Wednesday, 25 June 2014

Family War Heroes - Walter Henry Albert Sillence (353671)

Southampton on 26 August 1917, and a city bustling with the movement of troops.  Amongst those leaving home for a new and unfamiliar territory is 33-year-old Walter Henry Albert Sillence, who has been posted as a gunner to the Royal Garrison Artillery.  They are en route to a gruelling campaign that has been raging in Mesopotamia.  It’s a campaign that has gone on since the early days of the war, but at the time of Walter’s embarkation, the tide has been firmly turning in favour of the Allies – Baghdad, the Ottoman Empire’s southern capital, has fallen just a few weeks before, and this fresh wave of troops sets off with new-found optimism, to finish the job.

Walter received his notice and signed the attestation forms back on 29 November 1915.  The next day, he was posted to the Army Reserve - the forces in the UK who were going through basic training and awaiting posting overseas.  More than a year passed, during which time Walter was fully vaccinated, and assigned the regimental number 353671.  Walter is not a particularly young man for the military, nor is he particularly tall, measuring only five foot five, and perhaps this is why he has been posted to the RGA instead of the infantry.  As the HMAT A74 "Marathon" (A transport ship borrowed by the Australians, and recalled by Britain in April 1917) leaves Southampton Docks that morning, Walter watches his home city disappear into the distance.  He leaves behind everything familiar; his parents, one brother (the other having already been enlisted in the RGA), and a wife from whom he has already separated.


HMAT A74 Marathon

The Marathon and its cargo of troops has negotiated the Mediterranean, made it through the Suez Canal, and rounded the entire Arabian Peninsula.  Walter disembarks on 19 October 1917, probably setting foot on a foreign land for the first time.  There is little fighting to be done over the winter, and political disarray ensues almost immediately, as General Maude, who has been commanding the British troops in Mesopotamia, dies of cholera.  He is replaced by General William Marshall, who halts operations for the winter, meaning that Walter's introduction to Arabia is a relatively quiet affair.

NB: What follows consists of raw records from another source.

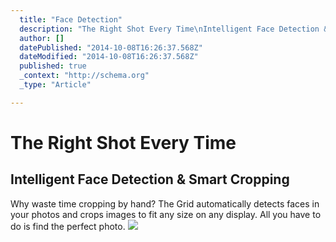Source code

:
 ```yaml
---
  title: "Face Detection"
  description: "The Right Shot Every Time\nIntelligent Face Detection &amp; Smart Cropping\nWhy waste time cropping by hand? The Grid automatically detects faces in your photos a"
  author: []
  datePublished: "2014-10-08T16:26:37.568Z"
  dateModified: "2014-10-08T16:26:37.568Z"
  published: true
  _context: "http://schema.org"
  _type: "Article"

---
```

# The Right Shot Every Time

## Intelligent Face Detection & Smart Cropping

Why waste time cropping by hand? The Grid automatically detects faces in your photos and crops images to fit any size on any display. All you have to do is find the perfect photo.
![](https://s3-us-west-2.amazonaws.com/cdn.thegrid.io/posts/Hoop-Girl.gif)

Walter's role in the Royal Garrison Artillery is as a gunner, firing the “big guns”.  Consequentially – and very fortunately – this means he sees limited, if any, frontline combat.  Positioned far behind the fighting, the artillery is responsible for softening-up enemy defences, by shelling targets according to map coordinates and information wired to them by pilots from the Royal Flying Corps.  Being a gunner is not without its hazards, however – Walter suffers a partial loss of hearing from which he will never recover, and has even managed to receive a sting from a scorpion during his posting.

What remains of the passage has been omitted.